9. The hiccups of Mario Hezonja

For something of a gunner, Hezonja has a weird habit of passing up open catch-and-shoot triples to hold the ball and then ... attempt much more difficult contested 3s:

This strange indecision marked his sputtering tenure as a would-be core player -- the No. 5 pick! -- in Orlando.

His toes and heels have a magnetic attraction to the 3-point arc:

That shot has to be a 3.

It's early, but not much has changed for Hezonja in New York beyond David Fizdale granting him more freedom to work the pick-and-roll. Lineups featuring Hezonja at power forward and Enes Kanter shockingly have zero chance at stopping teams. (Fizdale will sometimes slot Lance Thomas alongside them, and his tweener versatility plugs some holes.)

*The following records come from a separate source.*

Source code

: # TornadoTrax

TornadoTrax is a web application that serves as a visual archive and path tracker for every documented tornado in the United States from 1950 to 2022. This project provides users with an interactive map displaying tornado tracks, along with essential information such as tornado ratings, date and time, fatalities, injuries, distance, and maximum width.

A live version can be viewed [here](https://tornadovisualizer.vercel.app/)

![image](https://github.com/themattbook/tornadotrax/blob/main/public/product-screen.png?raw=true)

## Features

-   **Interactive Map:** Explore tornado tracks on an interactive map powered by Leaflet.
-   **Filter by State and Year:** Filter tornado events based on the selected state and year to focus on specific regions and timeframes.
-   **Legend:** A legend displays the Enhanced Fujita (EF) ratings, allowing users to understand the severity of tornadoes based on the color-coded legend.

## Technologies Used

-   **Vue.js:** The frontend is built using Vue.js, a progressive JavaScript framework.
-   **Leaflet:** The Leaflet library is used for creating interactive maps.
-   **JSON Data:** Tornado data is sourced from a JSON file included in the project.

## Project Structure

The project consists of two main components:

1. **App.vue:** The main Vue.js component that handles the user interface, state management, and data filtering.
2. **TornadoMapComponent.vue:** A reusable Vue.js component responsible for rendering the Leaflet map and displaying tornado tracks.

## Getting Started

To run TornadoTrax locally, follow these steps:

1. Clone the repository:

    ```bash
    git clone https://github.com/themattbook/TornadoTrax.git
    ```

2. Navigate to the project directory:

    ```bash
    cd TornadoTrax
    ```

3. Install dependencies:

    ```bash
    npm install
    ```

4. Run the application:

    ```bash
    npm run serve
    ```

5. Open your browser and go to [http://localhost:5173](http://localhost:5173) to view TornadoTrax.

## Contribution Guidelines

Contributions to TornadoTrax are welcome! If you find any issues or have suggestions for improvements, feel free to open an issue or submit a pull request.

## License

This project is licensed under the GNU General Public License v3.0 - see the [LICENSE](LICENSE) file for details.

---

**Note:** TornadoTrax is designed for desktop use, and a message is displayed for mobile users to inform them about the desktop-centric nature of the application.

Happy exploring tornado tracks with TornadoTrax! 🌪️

The Knicks have been fun! Frank Ntilikina's development on and off the ball is a crucial night-to-night subplot. (He's a beast on defense already.) Mitchell Robinson has provided some bounce, and Noah Vonleh is comfortable switching onto little guys. (Broader team defense remains a problem for him.) Tim Hardaway Jr. is scoring in bunches. Damyean Dotson can play. Allonzo Trier gets buckets.

For Hezonja to join in, he has to get out of his own head.

10. Brooklyn's inexplicable court design change

Three years ago, the Nets introduced a subway tile motif into the baseline areas of their home court:

It was great! Every New Yorker -- and probably most non-New Yorkers -- got the reference.

Just before the start of this season, the Nets scrapped the subway theme in favor of whatever this is:

/Troy McClure gulp

Can you imagine the pitch meeting? "Guys, guys, let's talk branding. And maybe corporate synergy and being intentional and millennials and influencers and whatever made-up gobbledygook we say at these meetings. We have this awesome, locally distinct court design everyone loves. How about we replace it -- and stay with me here, because I'm going out of the box -- with a lame and generic font that could live on literally any court anywhere? Sounds good, right? Set aside thousands of dollars now!"

The league should dock the Nets a second-round pick for this debacle.